++++ RECORD EXCERPTS ++++
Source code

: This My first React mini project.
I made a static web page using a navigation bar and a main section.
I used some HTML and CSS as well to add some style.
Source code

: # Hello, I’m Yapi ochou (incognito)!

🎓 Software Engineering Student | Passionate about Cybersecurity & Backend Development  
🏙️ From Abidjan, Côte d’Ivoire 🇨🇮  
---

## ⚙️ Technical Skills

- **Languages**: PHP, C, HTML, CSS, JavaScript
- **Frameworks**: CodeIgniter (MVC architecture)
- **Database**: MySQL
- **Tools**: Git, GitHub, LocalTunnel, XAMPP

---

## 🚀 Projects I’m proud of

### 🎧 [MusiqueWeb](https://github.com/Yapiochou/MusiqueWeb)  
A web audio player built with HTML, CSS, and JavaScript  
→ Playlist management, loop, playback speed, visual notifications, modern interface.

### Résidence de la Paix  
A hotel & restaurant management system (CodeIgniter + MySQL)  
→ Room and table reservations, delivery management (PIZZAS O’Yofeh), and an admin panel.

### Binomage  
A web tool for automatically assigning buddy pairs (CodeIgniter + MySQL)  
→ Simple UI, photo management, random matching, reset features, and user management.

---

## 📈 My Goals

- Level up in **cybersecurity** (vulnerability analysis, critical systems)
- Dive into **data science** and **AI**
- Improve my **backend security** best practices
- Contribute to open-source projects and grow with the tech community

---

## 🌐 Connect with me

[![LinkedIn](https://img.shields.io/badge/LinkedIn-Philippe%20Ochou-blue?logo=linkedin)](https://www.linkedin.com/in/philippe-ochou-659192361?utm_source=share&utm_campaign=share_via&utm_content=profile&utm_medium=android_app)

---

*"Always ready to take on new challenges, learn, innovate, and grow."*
++++
# WORK INSTRUCTION
Set down, exactly as they stand above, the lines starting with the line with "A web audio" and going on through the line with "## 🌐 Connect with me", and no others.

# RESPONSE TO THE EXERCISE
A web audio player built with HTML, CSS, and JavaScript  
→ Playlist management, loop, playback speed, visual notifications, modern interface.

### Résidence de la Paix  
A hotel & restaurant management system (CodeIgniter + MySQL)  
→ Room and table reservations, delivery management (PIZZAS O’Yofeh), and an admin panel.

### Binomage  
A web tool for automatically assigning buddy pairs (CodeIgniter + MySQL)  
→ Simple UI, photo management, random matching, reset features, and user management.

---

## 📈 My Goals

- Level up in **cybersecurity** (vulnerability analysis, critical systems)
- Dive into **data science** and **AI**
- Improve my **backend security** best practices
- Contribute to open-source projects and grow with the tech community

---

## 🌐 Connect with me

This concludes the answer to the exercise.